衝撃のカメオとの出会い
「薄い肌色の貝に横顔の女性・・」子供の頃に見たカメオはそんな印象で、特に魅力を感じるでもなく、その印象が「カメオ」として定着。
全然興味がなかったので、宝石を扱う仕事をしていても、絵画や音楽や芸術品が大好きで、ヨーロッパ美術館巡りの旅をしても、記憶の片隅にもないカメオ。きっと素晴らしいカメオに出会っていたでしょうに。
「つまらないモノ」としての固定観念。思い込みって本当に勿体ないですね。
まだ、バウレットで働く前の事、当時から知り合いだった弊社の社長に「カメオのイベントがあるから見に来たら」と声をかけられました。
「カメオなんて全く興味ないけど、暇だから行ってみようかなー」
驚きました。
私がそれまで「カメオ」だと思っていたものは1つもありませんでした。いわゆるお土産として彫られたカメオだったのですね。
本当のカメオは美しくて、繊細で、可愛くて、作家の方の想いがつまっていて、1つとして同じものはない。そして、とてもオシャレなものでした。
「つまらないモノ」だったカメオが「美しい」「素晴らしい」「芸術品」に変わってしまった出来事。以来、カメオの魅力に取りつかれています。

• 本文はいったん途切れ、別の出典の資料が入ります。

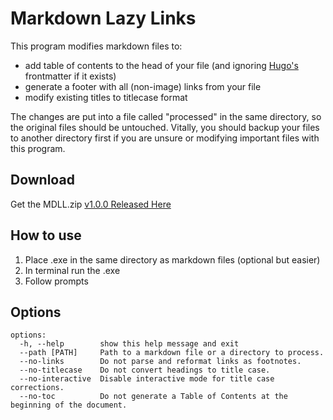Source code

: # Markdown Lazy Links

This program modifies markdown files to:
- add table of contents to the head of your file (and ignoring [Hugo's](https://gohugo.io/) frontmatter if it exists)
- generate a footer with all (non-image) links from your file
- modify existing titles to titlecase format

The changes are put into a file called "processed" in the same directory, so the original files should be untouched. Vitally, you should backup your files to another directory first if you are unsure or modifying important files with this program.

## Download
Get the MDLL.zip
[v1.0.0 Released Here](https://github.com/danieljudd/markdownlazylinks/releases)

## How to use
1. Place .exe in the same directory as markdown files (optional but easier)
2. In terminal run the .exe
3. Follow prompts

## Options
```
options:
  -h, --help        show this help message and exit
  --path [PATH]     Path to a markdown file or a directory to process.
  --no-links        Do not parse and reformat links as footnotes.
  --no-titlecase    Do not convert headings to title case.
  --no-interactive  Disable interactive mode for title case corrections.
  --no-toc          Do not generate a Table of Contents at the beginning of the document.
```
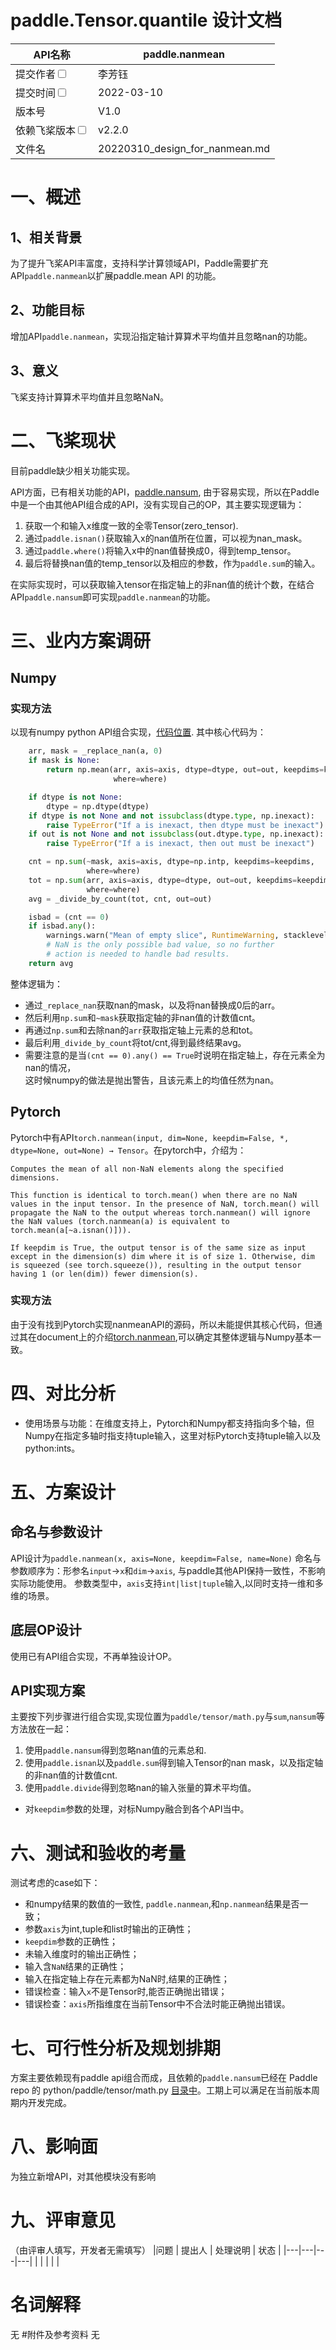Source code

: # paddle.Tensor.quantile 设计文档

|API名称 | paddle.nanmean | 
|---|---|
|提交作者<input type="checkbox" class="rowselector hidden"> | 李芳钰 | 
|提交时间<input type="checkbox" class="rowselector hidden"> | 2022-03-10 | 
|版本号 | V1.0 | 
|依赖飞桨版本<input type="checkbox" class="rowselector hidden"> | v2.2.0 | 
|文件名 | 20220310_design_for_nanmean.md<br> | 

# 一、概述

## 1、相关背景
为了提升飞桨API丰富度，支持科学计算领域API，Paddle需要扩充API`paddle.nanmean`以扩展paddle.mean API 的功能。
## 2、功能目标
增加API`paddle.nanmean`，实现沿指定轴计算算术平均值并且忽略nan的功能。
## 3、意义
飞桨支持计算算术平均值并且忽略NaN。

# 二、飞桨现状
目前paddle缺少相关功能实现。

API方面，已有相关功能的API，[paddle.nansum](https://github.com/PaddlePaddle/Paddle/blob/develop/python/paddle/tensor/math.py#L910), 由于容易实现，所以在Paddle中是一个由其他API组合成的API，没有实现自己的OP，其主要实现逻辑为：
1. 获取一个和输入x维度一致的全零Tensor(zero_tensor).
2. 通过`paddle.isnan()`获取输入x的nan值所在位置，可以视为nan_mask。
3. 通过`paddle.where()`将输入x中的nan值替换成0，得到temp_tensor。
4. 最后将替换nan值的temp_tensor以及相应的参数，作为`paddle.sum`的输入。

在实际实现时，可以获取输入tensor在指定轴上的非nan值的统计个数，在结合API`paddle.nansum`即可实现`paddle.nanmean`的功能。

# 三、业内方案调研
## Numpy 
### 实现方法
以现有numpy python API组合实现，[代码位置](https://github.com/numpy/numpy/blob/v1.22.0/numpy/lib/nanfunctions.py#L953-L1056).
其中核心代码为：
```Python
    arr, mask = _replace_nan(a, 0)
    if mask is None:
        return np.mean(arr, axis=axis, dtype=dtype, out=out, keepdims=keepdims,
                       where=where)

    if dtype is not None:
        dtype = np.dtype(dtype)
    if dtype is not None and not issubclass(dtype.type, np.inexact):
        raise TypeError("If a is inexact, then dtype must be inexact")
    if out is not None and not issubclass(out.dtype.type, np.inexact):
        raise TypeError("If a is inexact, then out must be inexact")

    cnt = np.sum(~mask, axis=axis, dtype=np.intp, keepdims=keepdims,
                 where=where)
    tot = np.sum(arr, axis=axis, dtype=dtype, out=out, keepdims=keepdims,
                 where=where)
    avg = _divide_by_count(tot, cnt, out=out)

    isbad = (cnt == 0)
    if isbad.any():
        warnings.warn("Mean of empty slice", RuntimeWarning, stacklevel=3)
        # NaN is the only possible bad value, so no further
        # action is needed to handle bad results.
    return avg
```
整体逻辑为：

- 通过`_replace_nan`获取nan的mask，以及将nan替换成0后的arr。
- 然后利用`np.sum`和`~mask`获取指定轴的非nan值的计数值cnt。
- 再通过`np.sum`和去除nan的`arr`获取指定轴上元素的总和tot。
- 最后利用`_divide_by_count`将tot/cnt,得到最终结果avg。
- 需要注意的是当`(cnt == 0).any() == True`时说明在指定轴上，存在元素全为nan的情况，<br>这时候numpy的做法是抛出警告，且该元素上的均值任然为nan。


## Pytorch
Pytorch中有API`torch.nanmean(input, dim=None, keepdim=False, *, dtype=None, out=None) → Tensor`。在pytorch中，介绍为：
```
Computes the mean of all non-NaN elements along the specified dimensions.

This function is identical to torch.mean() when there are no NaN values in the input tensor. In the presence of NaN, torch.mean() will propagate the NaN to the output whereas torch.nanmean() will ignore the NaN values (torch.nanmean(a) is equivalent to torch.mean(a[~a.isnan()])).

If keepdim is True, the output tensor is of the same size as input except in the dimension(s) dim where it is of size 1. Otherwise, dim is squeezed (see torch.squeeze()), resulting in the output tensor having 1 (or len(dim)) fewer dimension(s).
```

### 实现方法
由于没有找到Pytorch实现nanmeanAPI的源码，所以未能提供其核心代码，但通过其在document上的介绍[torch.nanmean](https://pytorch.org/docs/stable/generated/torch.nanmean.html#torch.nanmean),可以确定其整体逻辑与Numpy基本一致。


# 四、对比分析
- 使用场景与功能：在维度支持上，Pytorch和Numpy都支持指向多个轴，但Numpy在指定多轴时指支持tuple输入，这里对标Pytorch支持tuple输入以及python:ints。

# 五、方案设计
## 命名与参数设计
API设计为`paddle.nanmean(x, axis=None, keepdim=False, name=None)`
命名与参数顺序为：形参名`input`->`x`和`dim`->`axis`,  与paddle其他API保持一致性，不影响实际功能使用。
参数类型中，`axis`支持`int|list|tuple`输入,以同时支持一维和多维的场景。

## 底层OP设计
使用已有API组合实现，不再单独设计OP。

## API实现方案
主要按下列步骤进行组合实现,实现位置为`paddle/tensor/math.py`与`sum`,`nansum`等方法放在一起：
1. 使用`paddle.nansum`得到忽略nan值的元素总和.
2. 使用`paddle.isnan`以及`paddle.sum`得到输入Tensor的nan mask，以及指定轴的非nan值的计数值cnt.
3. 使用`paddle.divide`得到忽略nan的输入张量的算术平均值。

- 对`keepdim`参数的处理，对标Numpy融合到各个API当中。
 
# 六、测试和验收的考量
测试考虑的case如下：

- 和numpy结果的数值的一致性, `paddle.nanmean`,和`np.nanmean`结果是否一致；
- 参数`axis`为int,tuple和list时输出的正确性；
- `keepdim`参数的正确性；
- 未输入维度时的输出正确性；
- 输入含`NaN`结果的正确性；
- 输入在指定轴上存在元素都为NaN时,结果的正确性；
- 错误检查：输入`x`不是Tensor时,能否正确抛出错误；
- 错误检查：`axis`所指维度在当前Tensor中不合法时能正确抛出错误。

# 七、可行性分析及规划排期

方案主要依赖现有paddle api组合而成，且依赖的`paddle.nansum`已经在 Paddle repo 的 python/paddle/tensor/math.py [目录中](https://github.com/PaddlePaddle/Paddle/blob/develop/python/paddle/tensor/math.py#L910)。工期上可以满足在当前版本周期内开发完成。

# 八、影响面
为独立新增API，对其他模块没有影响



# 九、评审意见
（由评审人填写，开发者无需填写）
|问题 | 提出人 | 处理说明 | 状态 | 
|---|---|---|---|
| |  |  |  | 


# 名词解释
无
#附件及参考资料
无
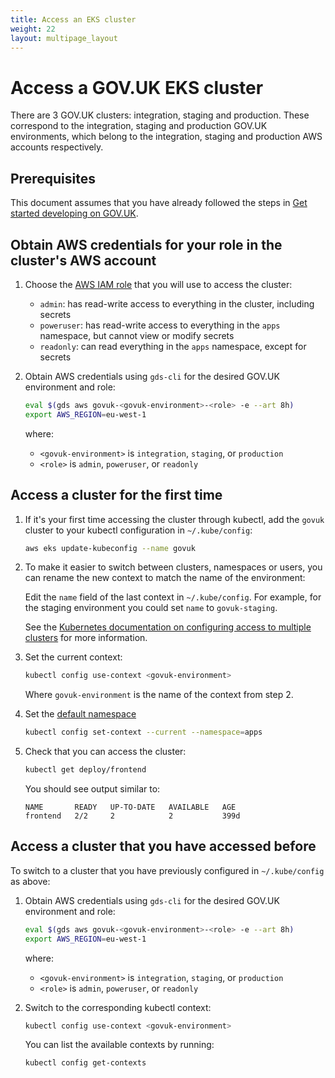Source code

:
 ```yaml
---
title: Access an EKS cluster
weight: 22
layout: multipage_layout
---
```


# Access a GOV.UK EKS cluster

There are 3 GOV.UK clusters: integration, staging and production. These correspond to the integration, staging and production GOV.UK environments, which belong to the integration, staging and production AWS accounts respectively.

## Prerequisites

This document assumes that you have already followed the steps in [Get started developing on GOV.UK](https://docs.publishing.service.gov.uk/manual/get-started.html).

## Obtain AWS credentials for your role in the cluster's AWS account

1. Choose the [AWS IAM role](https://docs.aws.amazon.com/IAM/latest/UserGuide/id_roles.html) that you will use to access the cluster:
    - `admin`: has read-write access to everything in the cluster, including secrets
    - `poweruser`: has read-write access to everything in the `apps` namespace, but cannot view or modify secrets
    - `readonly`: can read everything in the `apps` namespace, except for secrets

1. Obtain AWS credentials using `gds-cli` for the desired GOV.UK environment and role:

     ```sh
     eval $(gds aws govuk-<govuk-environment>-<role> -e --art 8h)
     export AWS_REGION=eu-west-1
     ```

    where:
    - `<govuk-environment>` is `integration`, `staging`, or `production`
    - `<role>` is `admin`, `poweruser`, or `readonly`

## Access a cluster for the first time

1. If it's your first time accessing the cluster through kubectl, add the `govuk` cluster to your kubectl configuration in `~/.kube/config`:

    ```sh
    aws eks update-kubeconfig --name govuk
    ```

1. To make it easier to switch between clusters, namespaces or users, you can rename the new context to match the name of the environment:

    Edit the `name` field of the last context in `~/.kube/config`. For example, for the staging environment you could set `name` to `govuk-staging`.

    See the [Kubernetes documentation on configuring access to multiple clusters](https://kubernetes.io/docs/tasks/access-application-cluster/configure-access-multiple-clusters/) for more information.

1. Set the current context:

    ```sh
    kubectl config use-context <govuk-environment>
    ```

    Where `govuk-environment` is the name of the context from step 2.

1. Set the [default namespace](/kubernetes/manage-app/get-app-info/#choose-and-set-a-namespace)

    ```sh
    kubectl config set-context --current --namespace=apps
    ```

1. Check that you can access the cluster:

    ```sh
    kubectl get deploy/frontend
    ```

    You should see output similar to:

    ```
    NAME       READY   UP-TO-DATE   AVAILABLE   AGE
    frontend   2/2     2            2           399d
    ```

## Access a cluster that you have accessed before

To switch to a cluster that you have previously configured in `~/.kube/config` as above:

1. Obtain AWS credentials using `gds-cli` for the desired GOV.UK environment and role:

     ```sh
     eval $(gds aws govuk-<govuk-environment>-<role> -e --art 8h)
     export AWS_REGION=eu-west-1
     ```

    where:
    - `<govuk-environment>` is `integration`, `staging`, or `production`
    - `<role>` is `admin`, `poweruser`, or `readonly`

1. Switch to the corresponding kubectl context:

     ```sh
     kubectl config use-context <govuk-environment>
     ```

    You can list the available contexts by running:

     ```sh
     kubectl config get-contexts
     ```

カメオは身に着けられる絵画であり、天然素材の温もりと、緻密で繊細な美しさを感じさせられる素晴らしい芸術品です。
カメオについて
カメオとは浮き彫り彫刻のことです。
サードニクス、コーネリアン、コンク貝などの貝殻、メノウやターコイズ、サンゴ、溶岩などに彫り出されます。
歴史は古代エジプト時代(紀元前3000年)に遡り、発達したのは古代ギリシャ・ローマ時代といわれています。装飾品としてだけでなく、お守りや印章としても身に着けられていました。この頃は宝石が素材とされており、壺や杯に浮き彫りが施されたものもあるようです。
ルネッサンス時代、イタリアのメディチ家でのカメオ収集がカメオの流行に火をつけ、多くの芸術家たちが素晴らしい作品を残します。
女性がカメオをアクセサリーとして身に着けるようになったのもこの頃です。
19世紀になり、ヨーロッパ女性の間でカメオが流行しました。需要に反し、宝石の調達が間に合わなくなり、シェルカメオが盛んに作られるようになりました。
以来、ストーンカメオはドイツ、シェルカメオはイタリアで制作されています。
シェルカメオ
現在、世界最大のシェルカメオの生産地はイタリアの「トーレ・デル・グレコ」で、世界のシェルカメオのほぼ100%を生産しています。
天然の貝を原材料とし、貝の白い部分と褐色の部分を彫ることでデザインを浮かび上がらせていきます。貝のこぶなどもデザインの一部として用いられます。従って、その作品は作家の手作りの一点物となり、同じ作品は存在しません。
サードニクス・コーネリアン・コンク貝などが素材として使われますが、その中でチョコレート色のサードニクスは選ばれた作家のみが手にすることを許されています。
デザインは作家のイメージから生まれています。
神話・絵画・聖書などのモチーフ以外にも、女性の顔やエンジェル、花、動物などのデザインも多く、とても斬新で、時に可憐で美しく、時に神々しく、また艶めかしく、オリジナリティと芸術性に富む作品の数々は高く評価されています。
毎日身に着けられる芸術品
普段のラフなスタイルにもカメオは素敵に身に着けられます。
クラシカルでお上品なイメージが強いと、普段使いには抵抗があるかもしれませんが、たとえば薔薇のモチーフのカメオに皮ひもを通してジーパン&Tシャツスタイルに身に着けるだけで、断然オシャレ度がアップします。私にも経験がありますが、カメオを身に着けている時に限って周囲の視線を首元にビンビン感じます。
とっても使いやすいので、一つだけでなく、二つ目、三つめと購入される方が多い物でもあります。身に着けない時には、額縁に飾って絵を楽しむこともできますね。
お持ちのお客様は、みなさん口をそろえたかのように「自分のカメオが一番好き!!」とおっしゃいます。
カメオは2つと同じものはありません。感性や心に響く、とっておきのオンリーワンのカメオに出会えたら素敵ですね。